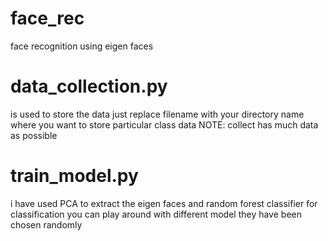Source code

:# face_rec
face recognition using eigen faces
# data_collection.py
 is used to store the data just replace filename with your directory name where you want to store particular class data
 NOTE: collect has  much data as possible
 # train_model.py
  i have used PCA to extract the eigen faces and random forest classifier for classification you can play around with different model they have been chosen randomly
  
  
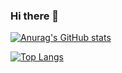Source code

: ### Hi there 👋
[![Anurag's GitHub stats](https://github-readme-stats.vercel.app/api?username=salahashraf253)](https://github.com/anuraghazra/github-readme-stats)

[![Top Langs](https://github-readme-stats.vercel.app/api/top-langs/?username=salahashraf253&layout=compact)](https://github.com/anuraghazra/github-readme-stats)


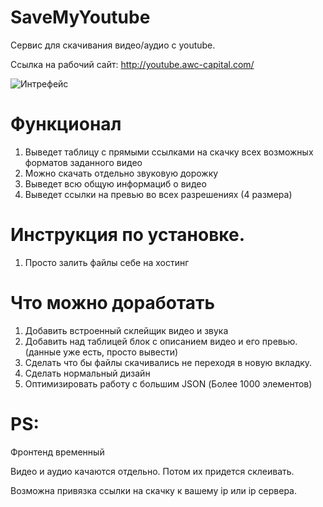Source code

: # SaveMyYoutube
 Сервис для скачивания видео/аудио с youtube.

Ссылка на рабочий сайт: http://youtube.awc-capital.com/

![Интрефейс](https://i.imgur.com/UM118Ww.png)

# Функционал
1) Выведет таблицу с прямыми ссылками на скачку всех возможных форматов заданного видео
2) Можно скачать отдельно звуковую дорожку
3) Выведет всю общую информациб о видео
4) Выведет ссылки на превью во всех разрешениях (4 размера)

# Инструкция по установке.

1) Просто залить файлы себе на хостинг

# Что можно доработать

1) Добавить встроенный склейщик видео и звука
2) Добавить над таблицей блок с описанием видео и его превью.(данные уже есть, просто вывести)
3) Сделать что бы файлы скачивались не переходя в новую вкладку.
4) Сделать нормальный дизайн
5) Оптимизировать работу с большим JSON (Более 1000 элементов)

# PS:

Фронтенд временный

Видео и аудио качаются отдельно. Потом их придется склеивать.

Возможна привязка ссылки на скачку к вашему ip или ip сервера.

* * *

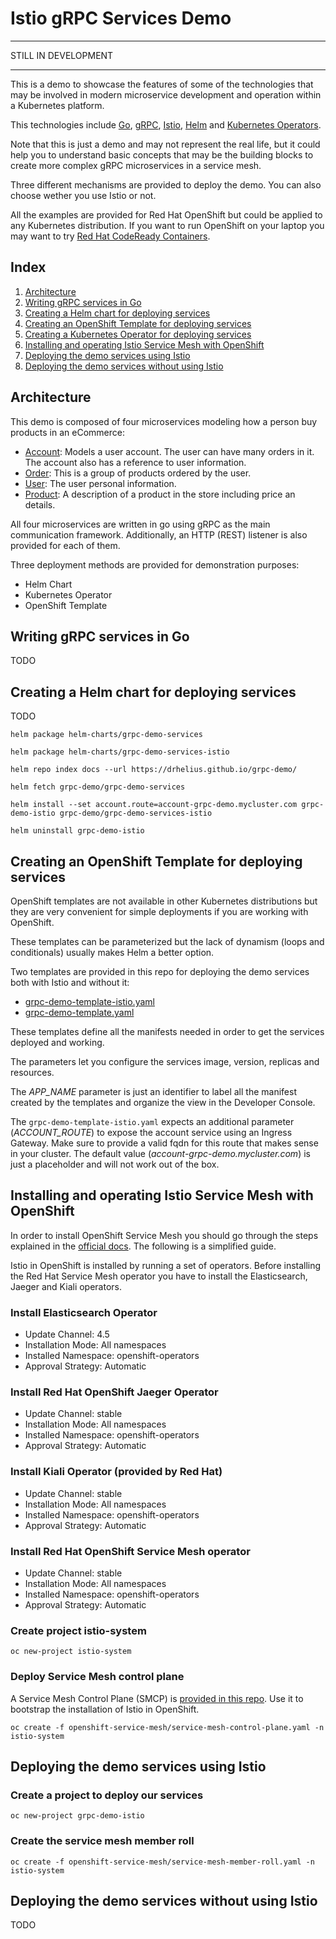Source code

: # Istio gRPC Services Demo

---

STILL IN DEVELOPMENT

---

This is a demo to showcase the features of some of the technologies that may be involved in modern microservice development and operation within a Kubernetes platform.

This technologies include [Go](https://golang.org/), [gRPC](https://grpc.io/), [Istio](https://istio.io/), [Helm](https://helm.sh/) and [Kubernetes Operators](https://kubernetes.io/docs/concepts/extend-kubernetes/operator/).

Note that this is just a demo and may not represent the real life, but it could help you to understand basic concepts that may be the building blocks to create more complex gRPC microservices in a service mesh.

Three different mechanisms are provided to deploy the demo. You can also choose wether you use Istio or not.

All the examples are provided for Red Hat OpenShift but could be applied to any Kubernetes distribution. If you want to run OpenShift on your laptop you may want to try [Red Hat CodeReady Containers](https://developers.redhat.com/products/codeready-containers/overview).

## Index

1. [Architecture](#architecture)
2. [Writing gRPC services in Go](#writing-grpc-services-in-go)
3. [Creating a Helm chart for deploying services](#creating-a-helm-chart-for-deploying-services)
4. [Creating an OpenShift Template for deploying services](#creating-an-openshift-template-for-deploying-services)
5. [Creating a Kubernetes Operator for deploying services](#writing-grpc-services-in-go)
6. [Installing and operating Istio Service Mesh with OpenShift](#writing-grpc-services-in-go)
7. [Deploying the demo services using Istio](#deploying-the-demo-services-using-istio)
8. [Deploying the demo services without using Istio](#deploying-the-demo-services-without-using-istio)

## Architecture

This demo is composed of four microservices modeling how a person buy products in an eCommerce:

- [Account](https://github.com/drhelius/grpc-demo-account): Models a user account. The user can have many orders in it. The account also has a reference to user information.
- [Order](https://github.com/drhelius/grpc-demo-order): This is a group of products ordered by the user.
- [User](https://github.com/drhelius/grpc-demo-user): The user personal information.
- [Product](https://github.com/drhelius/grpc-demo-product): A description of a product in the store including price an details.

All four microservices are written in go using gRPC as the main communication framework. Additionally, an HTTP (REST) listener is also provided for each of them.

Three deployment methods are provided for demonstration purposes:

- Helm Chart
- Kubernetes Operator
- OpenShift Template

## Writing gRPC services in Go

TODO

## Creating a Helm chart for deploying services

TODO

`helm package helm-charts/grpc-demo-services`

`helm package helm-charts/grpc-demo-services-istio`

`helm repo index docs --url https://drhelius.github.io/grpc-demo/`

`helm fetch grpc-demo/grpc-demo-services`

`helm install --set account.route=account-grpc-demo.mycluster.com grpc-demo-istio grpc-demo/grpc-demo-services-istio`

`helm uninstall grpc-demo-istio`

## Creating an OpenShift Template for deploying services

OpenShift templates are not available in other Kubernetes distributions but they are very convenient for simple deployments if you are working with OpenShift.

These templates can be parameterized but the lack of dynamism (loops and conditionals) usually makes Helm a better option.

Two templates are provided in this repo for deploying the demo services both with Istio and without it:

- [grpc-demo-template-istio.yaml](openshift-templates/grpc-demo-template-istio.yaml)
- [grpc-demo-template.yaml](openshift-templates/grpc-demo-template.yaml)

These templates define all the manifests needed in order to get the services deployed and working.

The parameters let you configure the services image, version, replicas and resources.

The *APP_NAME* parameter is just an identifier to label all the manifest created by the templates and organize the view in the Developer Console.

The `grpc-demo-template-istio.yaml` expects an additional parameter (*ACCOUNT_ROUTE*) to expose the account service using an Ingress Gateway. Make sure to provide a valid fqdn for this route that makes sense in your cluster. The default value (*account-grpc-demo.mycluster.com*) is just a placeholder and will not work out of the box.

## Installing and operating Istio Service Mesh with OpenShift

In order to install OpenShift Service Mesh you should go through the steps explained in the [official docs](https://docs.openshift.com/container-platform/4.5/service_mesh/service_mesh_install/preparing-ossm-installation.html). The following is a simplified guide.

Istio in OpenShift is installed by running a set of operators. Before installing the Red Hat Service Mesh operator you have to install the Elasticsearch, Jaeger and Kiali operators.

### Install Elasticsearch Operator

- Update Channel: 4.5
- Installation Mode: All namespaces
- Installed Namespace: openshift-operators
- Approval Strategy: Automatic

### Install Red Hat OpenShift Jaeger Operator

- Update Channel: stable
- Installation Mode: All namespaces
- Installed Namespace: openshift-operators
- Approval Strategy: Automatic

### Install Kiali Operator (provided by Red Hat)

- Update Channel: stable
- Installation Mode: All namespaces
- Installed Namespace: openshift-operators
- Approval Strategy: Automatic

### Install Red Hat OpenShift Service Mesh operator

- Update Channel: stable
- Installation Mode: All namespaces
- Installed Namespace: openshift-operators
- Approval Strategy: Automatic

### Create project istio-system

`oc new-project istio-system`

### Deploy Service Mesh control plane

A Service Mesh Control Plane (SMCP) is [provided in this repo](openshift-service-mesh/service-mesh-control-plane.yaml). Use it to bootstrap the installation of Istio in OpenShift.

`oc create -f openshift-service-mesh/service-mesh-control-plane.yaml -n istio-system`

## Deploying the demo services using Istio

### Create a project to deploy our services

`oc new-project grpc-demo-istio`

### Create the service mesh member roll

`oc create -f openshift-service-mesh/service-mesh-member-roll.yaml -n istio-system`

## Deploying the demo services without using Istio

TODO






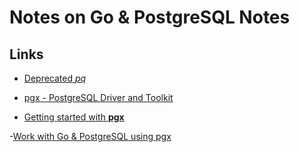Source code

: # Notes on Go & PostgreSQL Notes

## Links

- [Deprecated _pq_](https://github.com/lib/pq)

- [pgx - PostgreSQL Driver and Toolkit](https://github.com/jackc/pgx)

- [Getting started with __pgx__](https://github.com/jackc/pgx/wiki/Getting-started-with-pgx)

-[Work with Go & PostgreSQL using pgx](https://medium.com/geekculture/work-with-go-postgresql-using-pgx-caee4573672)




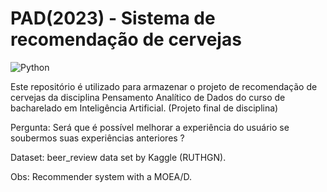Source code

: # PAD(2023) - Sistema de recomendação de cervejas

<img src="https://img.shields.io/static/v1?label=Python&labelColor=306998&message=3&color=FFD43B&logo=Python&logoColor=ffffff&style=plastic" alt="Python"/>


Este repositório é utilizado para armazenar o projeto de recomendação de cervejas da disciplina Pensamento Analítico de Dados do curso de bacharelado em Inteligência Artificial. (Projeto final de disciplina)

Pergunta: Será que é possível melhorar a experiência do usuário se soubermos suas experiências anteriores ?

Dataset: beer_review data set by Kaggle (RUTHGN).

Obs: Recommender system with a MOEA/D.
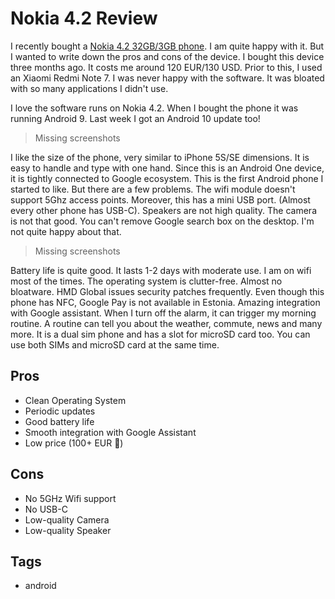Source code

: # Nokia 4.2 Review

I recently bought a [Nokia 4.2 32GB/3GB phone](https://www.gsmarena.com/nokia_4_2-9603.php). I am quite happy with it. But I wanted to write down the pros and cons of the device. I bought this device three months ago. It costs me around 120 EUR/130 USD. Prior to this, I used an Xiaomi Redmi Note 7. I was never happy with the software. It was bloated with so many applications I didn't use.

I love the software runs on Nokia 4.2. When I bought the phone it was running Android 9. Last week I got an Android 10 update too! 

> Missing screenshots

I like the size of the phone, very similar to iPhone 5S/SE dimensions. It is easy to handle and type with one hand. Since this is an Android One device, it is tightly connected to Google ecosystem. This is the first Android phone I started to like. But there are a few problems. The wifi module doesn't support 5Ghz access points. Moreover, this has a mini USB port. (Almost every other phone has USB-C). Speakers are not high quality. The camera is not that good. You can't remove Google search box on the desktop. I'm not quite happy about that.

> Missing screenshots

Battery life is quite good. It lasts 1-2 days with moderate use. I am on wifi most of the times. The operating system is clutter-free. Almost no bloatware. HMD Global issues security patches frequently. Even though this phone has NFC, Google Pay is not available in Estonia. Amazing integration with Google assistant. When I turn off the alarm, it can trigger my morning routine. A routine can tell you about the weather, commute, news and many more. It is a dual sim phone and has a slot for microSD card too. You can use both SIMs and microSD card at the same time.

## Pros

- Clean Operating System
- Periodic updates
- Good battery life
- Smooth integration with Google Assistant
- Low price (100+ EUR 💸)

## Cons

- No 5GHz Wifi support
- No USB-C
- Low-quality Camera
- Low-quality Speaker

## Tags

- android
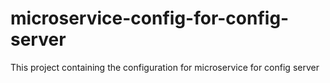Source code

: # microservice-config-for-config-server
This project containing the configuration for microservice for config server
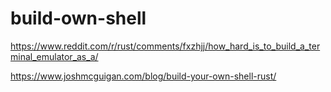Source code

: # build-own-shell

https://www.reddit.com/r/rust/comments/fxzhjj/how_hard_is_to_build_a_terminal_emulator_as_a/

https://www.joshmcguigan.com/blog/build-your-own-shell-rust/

#### TASK TO COMPLETE:
What you return must be the lines above that run from the line with "7. [Deploying the" to the line with "## Creating an", inclusive, each copied exactly.

#### THE COMPLETED TASK:
7. [Deploying the demo services using Istio](#deploying-the-demo-services-using-istio)
8. [Deploying the demo services without using Istio](#deploying-the-demo-services-without-using-istio)

## Architecture

This demo is composed of four microservices modeling how a person buy products in an eCommerce:

- [Account](https://github.com/drhelius/grpc-demo-account): Models a user account. The user can have many orders in it. The account also has a reference to user information.
- [Order](https://github.com/drhelius/grpc-demo-order): This is a group of products ordered by the user.
- [User](https://github.com/drhelius/grpc-demo-user): The user personal information.
- [Product](https://github.com/drhelius/grpc-demo-product): A description of a product in the store including price an details.

All four microservices are written in go using gRPC as the main communication framework. Additionally, an HTTP (REST) listener is also provided for each of them.

Three deployment methods are provided for demonstration purposes:

- Helm Chart
- Kubernetes Operator
- OpenShift Template

## Writing gRPC services in Go

TODO

## Creating a Helm chart for deploying services

TODO

`helm package helm-charts/grpc-demo-services`

`helm package helm-charts/grpc-demo-services-istio`

`helm repo index docs --url https://drhelius.github.io/grpc-demo/`

`helm fetch grpc-demo/grpc-demo-services`

`helm install --set account.route=account-grpc-demo.mycluster.com grpc-demo-istio grpc-demo/grpc-demo-services-istio`

`helm uninstall grpc-demo-istio`

## Creating an OpenShift Template for deploying services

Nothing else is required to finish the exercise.